[Collected data]
=======

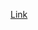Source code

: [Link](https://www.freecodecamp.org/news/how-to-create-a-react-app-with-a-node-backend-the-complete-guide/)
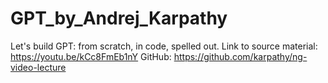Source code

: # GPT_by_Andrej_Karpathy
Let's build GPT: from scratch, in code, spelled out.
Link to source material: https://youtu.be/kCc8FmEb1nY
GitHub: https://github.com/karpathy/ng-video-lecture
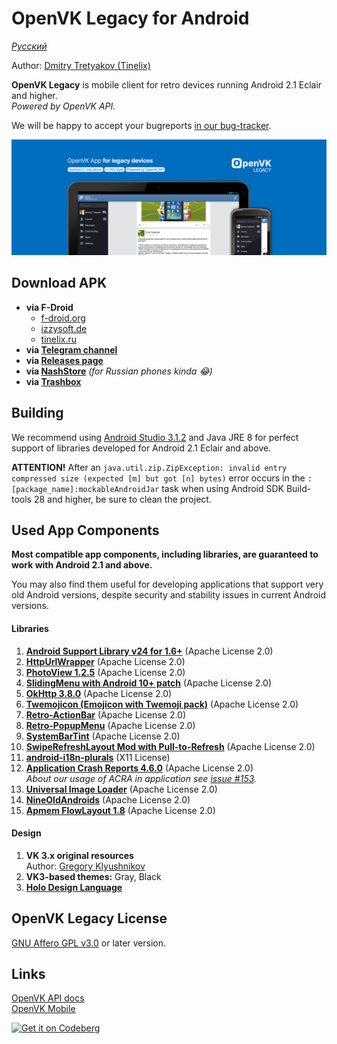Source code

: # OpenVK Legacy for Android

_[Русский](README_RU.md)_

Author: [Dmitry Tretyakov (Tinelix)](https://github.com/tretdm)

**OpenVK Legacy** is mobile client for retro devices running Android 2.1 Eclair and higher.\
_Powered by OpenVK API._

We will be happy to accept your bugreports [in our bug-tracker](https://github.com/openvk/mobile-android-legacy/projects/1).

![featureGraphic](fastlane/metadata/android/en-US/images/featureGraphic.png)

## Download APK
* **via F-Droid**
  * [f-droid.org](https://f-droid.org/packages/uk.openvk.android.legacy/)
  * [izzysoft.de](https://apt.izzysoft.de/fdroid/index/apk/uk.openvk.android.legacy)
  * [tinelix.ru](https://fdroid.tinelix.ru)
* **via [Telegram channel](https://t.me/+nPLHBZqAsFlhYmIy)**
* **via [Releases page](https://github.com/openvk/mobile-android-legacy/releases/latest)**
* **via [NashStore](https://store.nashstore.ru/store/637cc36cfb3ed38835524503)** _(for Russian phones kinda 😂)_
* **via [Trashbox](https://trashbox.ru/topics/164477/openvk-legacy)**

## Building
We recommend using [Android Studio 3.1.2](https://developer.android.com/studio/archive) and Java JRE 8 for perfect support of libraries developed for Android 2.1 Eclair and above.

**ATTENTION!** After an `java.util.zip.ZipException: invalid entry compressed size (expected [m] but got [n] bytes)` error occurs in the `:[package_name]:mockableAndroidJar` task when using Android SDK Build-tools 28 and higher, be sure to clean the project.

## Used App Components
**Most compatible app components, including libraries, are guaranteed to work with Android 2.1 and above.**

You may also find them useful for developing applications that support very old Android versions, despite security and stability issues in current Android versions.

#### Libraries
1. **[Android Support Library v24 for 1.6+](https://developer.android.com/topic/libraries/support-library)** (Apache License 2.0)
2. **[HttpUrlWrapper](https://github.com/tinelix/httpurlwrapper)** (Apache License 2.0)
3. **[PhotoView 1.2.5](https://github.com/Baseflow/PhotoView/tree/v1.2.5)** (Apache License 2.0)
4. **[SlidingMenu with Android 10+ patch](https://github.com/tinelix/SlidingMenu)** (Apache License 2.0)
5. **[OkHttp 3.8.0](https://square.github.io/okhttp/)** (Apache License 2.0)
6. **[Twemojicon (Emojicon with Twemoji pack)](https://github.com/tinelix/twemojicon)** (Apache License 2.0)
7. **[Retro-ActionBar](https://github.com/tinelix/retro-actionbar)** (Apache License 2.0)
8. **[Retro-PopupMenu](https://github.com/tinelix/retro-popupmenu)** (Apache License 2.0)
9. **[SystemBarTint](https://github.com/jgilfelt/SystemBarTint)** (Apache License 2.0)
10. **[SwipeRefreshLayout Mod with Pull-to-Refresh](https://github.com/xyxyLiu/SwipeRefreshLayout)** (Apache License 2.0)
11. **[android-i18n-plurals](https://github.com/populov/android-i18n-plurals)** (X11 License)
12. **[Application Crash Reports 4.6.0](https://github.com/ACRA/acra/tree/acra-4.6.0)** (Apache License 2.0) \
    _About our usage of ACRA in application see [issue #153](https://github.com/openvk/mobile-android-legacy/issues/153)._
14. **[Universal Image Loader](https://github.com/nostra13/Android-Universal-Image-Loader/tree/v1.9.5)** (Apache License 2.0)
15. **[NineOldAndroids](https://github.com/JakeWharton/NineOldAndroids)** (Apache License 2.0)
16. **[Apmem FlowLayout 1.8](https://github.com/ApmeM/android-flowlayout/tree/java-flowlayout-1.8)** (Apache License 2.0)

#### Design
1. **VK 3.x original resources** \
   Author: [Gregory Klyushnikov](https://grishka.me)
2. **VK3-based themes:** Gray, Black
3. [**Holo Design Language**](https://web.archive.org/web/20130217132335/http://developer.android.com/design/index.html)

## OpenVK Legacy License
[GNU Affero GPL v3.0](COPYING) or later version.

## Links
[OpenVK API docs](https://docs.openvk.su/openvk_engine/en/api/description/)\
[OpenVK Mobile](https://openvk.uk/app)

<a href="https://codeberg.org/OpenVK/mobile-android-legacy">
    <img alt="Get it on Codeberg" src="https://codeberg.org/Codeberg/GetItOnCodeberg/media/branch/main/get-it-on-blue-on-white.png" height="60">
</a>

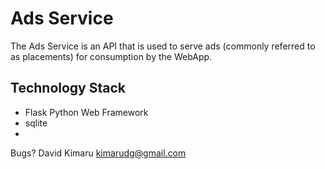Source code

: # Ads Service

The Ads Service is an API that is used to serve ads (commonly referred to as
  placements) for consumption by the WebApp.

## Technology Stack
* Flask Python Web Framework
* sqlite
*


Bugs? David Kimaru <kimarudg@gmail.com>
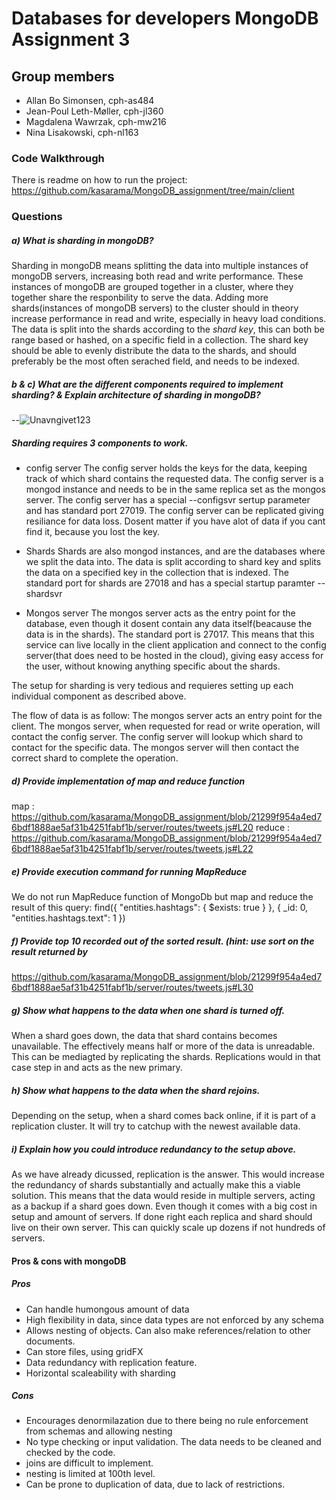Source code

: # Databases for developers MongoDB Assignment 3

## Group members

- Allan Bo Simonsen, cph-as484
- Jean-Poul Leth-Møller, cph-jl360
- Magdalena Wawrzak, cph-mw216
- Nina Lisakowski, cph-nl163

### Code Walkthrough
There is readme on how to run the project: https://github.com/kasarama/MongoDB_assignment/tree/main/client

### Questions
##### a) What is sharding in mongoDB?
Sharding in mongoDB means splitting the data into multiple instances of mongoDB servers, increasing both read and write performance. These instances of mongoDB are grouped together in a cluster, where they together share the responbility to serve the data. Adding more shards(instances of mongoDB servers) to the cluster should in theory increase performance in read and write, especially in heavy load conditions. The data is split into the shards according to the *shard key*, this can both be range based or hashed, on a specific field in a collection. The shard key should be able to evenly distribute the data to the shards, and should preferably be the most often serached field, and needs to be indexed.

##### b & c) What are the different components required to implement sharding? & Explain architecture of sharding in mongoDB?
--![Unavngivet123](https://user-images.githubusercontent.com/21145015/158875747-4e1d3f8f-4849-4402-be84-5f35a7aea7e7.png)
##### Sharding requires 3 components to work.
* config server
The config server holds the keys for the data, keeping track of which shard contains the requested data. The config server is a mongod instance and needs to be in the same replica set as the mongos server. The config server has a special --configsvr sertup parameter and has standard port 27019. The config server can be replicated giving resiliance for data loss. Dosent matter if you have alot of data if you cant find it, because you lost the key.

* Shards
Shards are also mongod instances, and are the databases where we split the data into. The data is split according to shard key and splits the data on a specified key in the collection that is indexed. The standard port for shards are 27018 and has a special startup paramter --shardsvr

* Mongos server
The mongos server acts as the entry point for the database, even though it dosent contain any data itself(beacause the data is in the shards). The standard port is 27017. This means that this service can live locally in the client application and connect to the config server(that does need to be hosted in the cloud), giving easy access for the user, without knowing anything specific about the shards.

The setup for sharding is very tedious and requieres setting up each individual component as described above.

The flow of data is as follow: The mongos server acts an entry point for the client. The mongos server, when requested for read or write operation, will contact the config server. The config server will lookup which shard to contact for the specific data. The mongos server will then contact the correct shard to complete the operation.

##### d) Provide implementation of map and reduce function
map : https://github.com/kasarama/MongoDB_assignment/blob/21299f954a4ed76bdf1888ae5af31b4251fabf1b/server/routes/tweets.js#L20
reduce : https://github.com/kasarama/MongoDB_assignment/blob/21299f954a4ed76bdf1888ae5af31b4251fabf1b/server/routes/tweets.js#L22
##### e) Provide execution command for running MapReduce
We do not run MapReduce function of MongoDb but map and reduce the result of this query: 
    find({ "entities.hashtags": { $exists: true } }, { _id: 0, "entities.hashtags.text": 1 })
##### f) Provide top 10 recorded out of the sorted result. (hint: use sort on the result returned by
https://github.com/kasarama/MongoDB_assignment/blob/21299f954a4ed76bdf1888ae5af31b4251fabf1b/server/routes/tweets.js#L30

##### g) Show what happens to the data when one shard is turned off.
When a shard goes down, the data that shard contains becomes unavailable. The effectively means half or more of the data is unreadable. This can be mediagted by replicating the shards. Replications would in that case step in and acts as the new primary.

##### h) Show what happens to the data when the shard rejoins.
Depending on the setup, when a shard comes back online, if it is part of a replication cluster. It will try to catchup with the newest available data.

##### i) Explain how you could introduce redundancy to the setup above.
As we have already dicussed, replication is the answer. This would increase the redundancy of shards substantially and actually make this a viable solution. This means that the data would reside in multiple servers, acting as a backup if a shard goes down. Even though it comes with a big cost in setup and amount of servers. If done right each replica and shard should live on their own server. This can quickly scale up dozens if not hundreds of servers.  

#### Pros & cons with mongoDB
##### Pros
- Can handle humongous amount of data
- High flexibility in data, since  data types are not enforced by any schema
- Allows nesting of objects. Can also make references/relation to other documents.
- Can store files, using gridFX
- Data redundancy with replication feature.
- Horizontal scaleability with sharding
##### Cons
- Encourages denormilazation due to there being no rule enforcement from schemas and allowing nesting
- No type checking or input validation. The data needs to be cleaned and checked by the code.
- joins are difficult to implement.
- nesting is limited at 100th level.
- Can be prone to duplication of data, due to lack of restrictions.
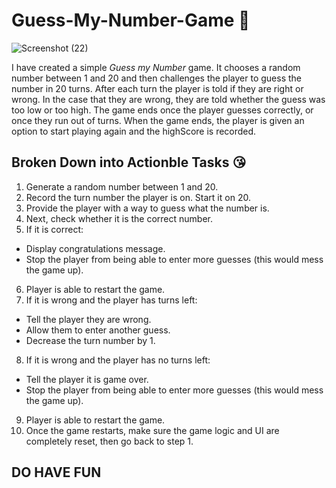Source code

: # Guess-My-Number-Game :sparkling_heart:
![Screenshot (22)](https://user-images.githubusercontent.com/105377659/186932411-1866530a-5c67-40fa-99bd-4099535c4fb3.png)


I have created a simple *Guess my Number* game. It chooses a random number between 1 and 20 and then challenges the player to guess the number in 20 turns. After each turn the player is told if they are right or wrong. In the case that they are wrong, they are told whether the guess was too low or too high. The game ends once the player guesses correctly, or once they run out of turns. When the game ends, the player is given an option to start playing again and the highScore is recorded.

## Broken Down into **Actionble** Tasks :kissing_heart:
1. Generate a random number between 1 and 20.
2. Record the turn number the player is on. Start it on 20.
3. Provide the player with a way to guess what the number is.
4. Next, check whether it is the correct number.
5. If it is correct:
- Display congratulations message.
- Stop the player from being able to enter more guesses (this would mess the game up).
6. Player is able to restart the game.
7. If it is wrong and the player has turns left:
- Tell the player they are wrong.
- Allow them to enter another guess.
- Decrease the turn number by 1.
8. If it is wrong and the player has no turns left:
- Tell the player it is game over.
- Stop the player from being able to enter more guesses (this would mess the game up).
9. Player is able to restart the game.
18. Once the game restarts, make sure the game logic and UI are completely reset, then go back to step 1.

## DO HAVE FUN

=======

- Problem to work on -
Only lines with the word "support" are wanted. Find and copy them from the records above.

- Task output -
We recommend using [Android Studio 3.1.2](https://developer.android.com/studio/archive) and Java JRE 8 for perfect support of libraries developed for Android 2.1 Eclair and above.
You may also find them useful for developing applications that support very old Android versions, despite security and stability issues in current Android versions.
1. **[Android Support Library v24 for 1.6+](https://developer.android.com/topic/libraries/support-library)** (Apache License 2.0)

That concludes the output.